Items from a dataset:

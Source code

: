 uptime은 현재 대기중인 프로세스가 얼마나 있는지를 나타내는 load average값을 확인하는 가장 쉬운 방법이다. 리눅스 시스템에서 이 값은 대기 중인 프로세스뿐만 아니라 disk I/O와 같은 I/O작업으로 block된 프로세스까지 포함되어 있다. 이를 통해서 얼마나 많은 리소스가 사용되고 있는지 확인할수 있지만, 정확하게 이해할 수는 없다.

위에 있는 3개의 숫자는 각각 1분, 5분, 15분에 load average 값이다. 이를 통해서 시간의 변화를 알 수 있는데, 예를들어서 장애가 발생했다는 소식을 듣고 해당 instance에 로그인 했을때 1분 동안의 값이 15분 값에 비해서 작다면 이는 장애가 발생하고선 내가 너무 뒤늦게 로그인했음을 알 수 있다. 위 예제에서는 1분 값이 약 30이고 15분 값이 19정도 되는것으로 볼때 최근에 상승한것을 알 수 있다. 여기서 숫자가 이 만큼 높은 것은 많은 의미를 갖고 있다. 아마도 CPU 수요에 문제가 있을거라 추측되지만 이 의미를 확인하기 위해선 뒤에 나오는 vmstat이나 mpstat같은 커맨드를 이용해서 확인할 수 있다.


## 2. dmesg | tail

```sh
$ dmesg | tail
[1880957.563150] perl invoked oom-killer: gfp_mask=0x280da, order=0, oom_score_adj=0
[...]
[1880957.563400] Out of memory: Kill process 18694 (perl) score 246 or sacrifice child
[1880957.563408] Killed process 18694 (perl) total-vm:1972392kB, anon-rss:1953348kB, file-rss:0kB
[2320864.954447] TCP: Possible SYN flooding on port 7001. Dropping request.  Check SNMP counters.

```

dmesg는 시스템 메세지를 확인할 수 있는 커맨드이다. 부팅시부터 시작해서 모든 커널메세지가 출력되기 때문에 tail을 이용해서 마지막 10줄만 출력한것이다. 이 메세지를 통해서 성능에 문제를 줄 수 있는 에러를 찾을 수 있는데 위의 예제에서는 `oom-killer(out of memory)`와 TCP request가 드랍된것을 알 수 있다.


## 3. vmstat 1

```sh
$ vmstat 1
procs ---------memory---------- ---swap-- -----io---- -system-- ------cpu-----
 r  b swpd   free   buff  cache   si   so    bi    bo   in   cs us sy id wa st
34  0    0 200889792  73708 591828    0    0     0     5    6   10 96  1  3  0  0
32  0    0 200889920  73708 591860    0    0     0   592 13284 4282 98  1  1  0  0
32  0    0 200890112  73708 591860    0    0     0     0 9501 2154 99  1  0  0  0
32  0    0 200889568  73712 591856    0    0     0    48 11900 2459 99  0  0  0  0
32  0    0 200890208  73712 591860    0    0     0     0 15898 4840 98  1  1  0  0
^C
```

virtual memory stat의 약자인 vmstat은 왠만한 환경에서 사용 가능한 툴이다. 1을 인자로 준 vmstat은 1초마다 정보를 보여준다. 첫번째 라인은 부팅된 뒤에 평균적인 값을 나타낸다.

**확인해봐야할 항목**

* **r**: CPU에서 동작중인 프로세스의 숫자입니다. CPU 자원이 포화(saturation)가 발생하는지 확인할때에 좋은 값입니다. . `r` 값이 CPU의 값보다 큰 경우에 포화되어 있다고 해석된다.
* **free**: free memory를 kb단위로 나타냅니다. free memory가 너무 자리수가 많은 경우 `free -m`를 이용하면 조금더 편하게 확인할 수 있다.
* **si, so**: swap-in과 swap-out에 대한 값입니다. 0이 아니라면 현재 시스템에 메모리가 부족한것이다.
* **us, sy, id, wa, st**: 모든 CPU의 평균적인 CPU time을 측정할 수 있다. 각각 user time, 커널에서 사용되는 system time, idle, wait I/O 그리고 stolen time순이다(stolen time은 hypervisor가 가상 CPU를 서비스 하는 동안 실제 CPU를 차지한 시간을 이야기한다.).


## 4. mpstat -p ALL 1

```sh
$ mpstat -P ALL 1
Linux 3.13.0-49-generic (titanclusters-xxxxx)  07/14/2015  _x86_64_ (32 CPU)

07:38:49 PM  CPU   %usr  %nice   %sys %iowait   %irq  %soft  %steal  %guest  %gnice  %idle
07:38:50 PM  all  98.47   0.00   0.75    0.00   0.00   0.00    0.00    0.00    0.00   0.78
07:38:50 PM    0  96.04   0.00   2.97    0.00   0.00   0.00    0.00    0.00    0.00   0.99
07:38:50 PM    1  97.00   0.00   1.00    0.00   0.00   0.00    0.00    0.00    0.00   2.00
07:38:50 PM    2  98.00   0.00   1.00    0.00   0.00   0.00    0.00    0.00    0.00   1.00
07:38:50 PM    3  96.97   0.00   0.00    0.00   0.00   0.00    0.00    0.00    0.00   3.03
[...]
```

Exercise goal: Transcribe each line of the data exactly, skipping none.

Solution to this task:
Source code

: uptime은 현재 대기중인 프로세스가 얼마나 있는지를 나타내는 load average값을 확인하는 가장 쉬운 방법이다. 리눅스 시스템에서 이 값은 대기 중인 프로세스뿐만 아니라 disk I/O와 같은 I/O작업으로 block된 프로세스까지 포함되어 있다. 이를 통해서 얼마나 많은 리소스가 사용되고 있는지 확인할수 있지만, 정확하게 이해할 수는 없다.

위에 있는 3개의 숫자는 각각 1분, 5분, 15분에 load average 값이다. 이를 통해서 시간의 변화를 알 수 있는데, 예를들어서 장애가 발생했다는 소식을 듣고 해당 instance에 로그인 했을때 1분 동안의 값이 15분 값에 비해서 작다면 이는 장애가 발생하고선 내가 너무 뒤늦게 로그인했음을 알 수 있다. 위 예제에서는 1분 값이 약 30이고 15분 값이 19정도 되는것으로 볼때 최근에 상승한것을 알 수 있다. 여기서 숫자가 이 만큼 높은 것은 많은 의미를 갖고 있다. 아마도 CPU 수요에 문제가 있을거라 추측되지만 이 의미를 확인하기 위해선 뒤에 나오는 vmstat이나 mpstat같은 커맨드를 이용해서 확인할 수 있다.


## 2. dmesg | tail

```sh
$ dmesg | tail
[1880957.563150] perl invoked oom-killer: gfp_mask=0x280da, order=0, oom_score_adj=0
[...]
[1880957.563400] Out of memory: Kill process 18694 (perl) score 246 or sacrifice child
[1880957.563408] Killed process 18694 (perl) total-vm:1972392kB, anon-rss:1953348kB, file-rss:0kB
[2320864.954447] TCP: Possible SYN flooding on port 7001. Dropping request.  Check SNMP counters.

```

dmesg는 시스템 메세지를 확인할 수 있는 커맨드이다. 부팅시부터 시작해서 모든 커널메세지가 출력되기 때문에 tail을 이용해서 마지막 10줄만 출력한것이다. 이 메세지를 통해서 성능에 문제를 줄 수 있는 에러를 찾을 수 있는데 위의 예제에서는 `oom-killer(out of memory)`와 TCP request가 드랍된것을 알 수 있다.


## 3. vmstat 1

```sh
$ vmstat 1
procs ---------memory---------- ---swap-- -----io---- -system-- ------cpu-----
 r  b swpd   free   buff  cache   si   so    bi    bo   in   cs us sy id wa st
34  0    0 200889792  73708 591828    0    0     0     5    6   10 96  1  3  0  0
32  0    0 200889920  73708 591860    0    0     0   592 13284 4282 98  1  1  0  0
32  0    0 200890112  73708 591860    0    0     0     0 9501 2154 99  1  0  0  0
32  0    0 200889568  73712 591856    0    0     0    48 11900 2459 99  0  0  0  0
32  0    0 200890208  73712 591860    0    0     0     0 15898 4840 98  1  1  0  0
^C
```

virtual memory stat의 약자인 vmstat은 왠만한 환경에서 사용 가능한 툴이다. 1을 인자로 준 vmstat은 1초마다 정보를 보여준다. 첫번째 라인은 부팅된 뒤에 평균적인 값을 나타낸다.

**확인해봐야할 항목**

* **r**: CPU에서 동작중인 프로세스의 숫자입니다. CPU 자원이 포화(saturation)가 발생하는지 확인할때에 좋은 값입니다. . `r` 값이 CPU의 값보다 큰 경우에 포화되어 있다고 해석된다.
* **free**: free memory를 kb단위로 나타냅니다. free memory가 너무 자리수가 많은 경우 `free -m`를 이용하면 조금더 편하게 확인할 수 있다.
* **si, so**: swap-in과 swap-out에 대한 값입니다. 0이 아니라면 현재 시스템에 메모리가 부족한것이다.
* **us, sy, id, wa, st**: 모든 CPU의 평균적인 CPU time을 측정할 수 있다. 각각 user time, 커널에서 사용되는 system time, idle, wait I/O 그리고 stolen time순이다(stolen time은 hypervisor가 가상 CPU를 서비스 하는 동안 실제 CPU를 차지한 시간을 이야기한다.).


## 4. mpstat -p ALL 1

```sh
$ mpstat -P ALL 1
Linux 3.13.0-49-generic (titanclusters-xxxxx)  07/14/2015  _x86_64_ (32 CPU)

07:38:49 PM  CPU   %usr  %nice   %sys %iowait   %irq  %soft  %steal  %guest  %gnice  %idle
07:38:50 PM  all  98.47   0.00   0.75    0.00   0.00   0.00    0.00    0.00    0.00   0.78
07:38:50 PM    0  96.04   0.00   2.97    0.00   0.00   0.00    0.00    0.00    0.00   0.99
07:38:50 PM    1  97.00   0.00   1.00    0.00   0.00   0.00    0.00    0.00    0.00   2.00
07:38:50 PM    2  98.00   0.00   1.00    0.00   0.00   0.00    0.00    0.00    0.00   1.00
07:38:50 PM    3  96.97   0.00   0.00    0.00   0.00   0.00    0.00    0.00    0.00   3.03
[...]
```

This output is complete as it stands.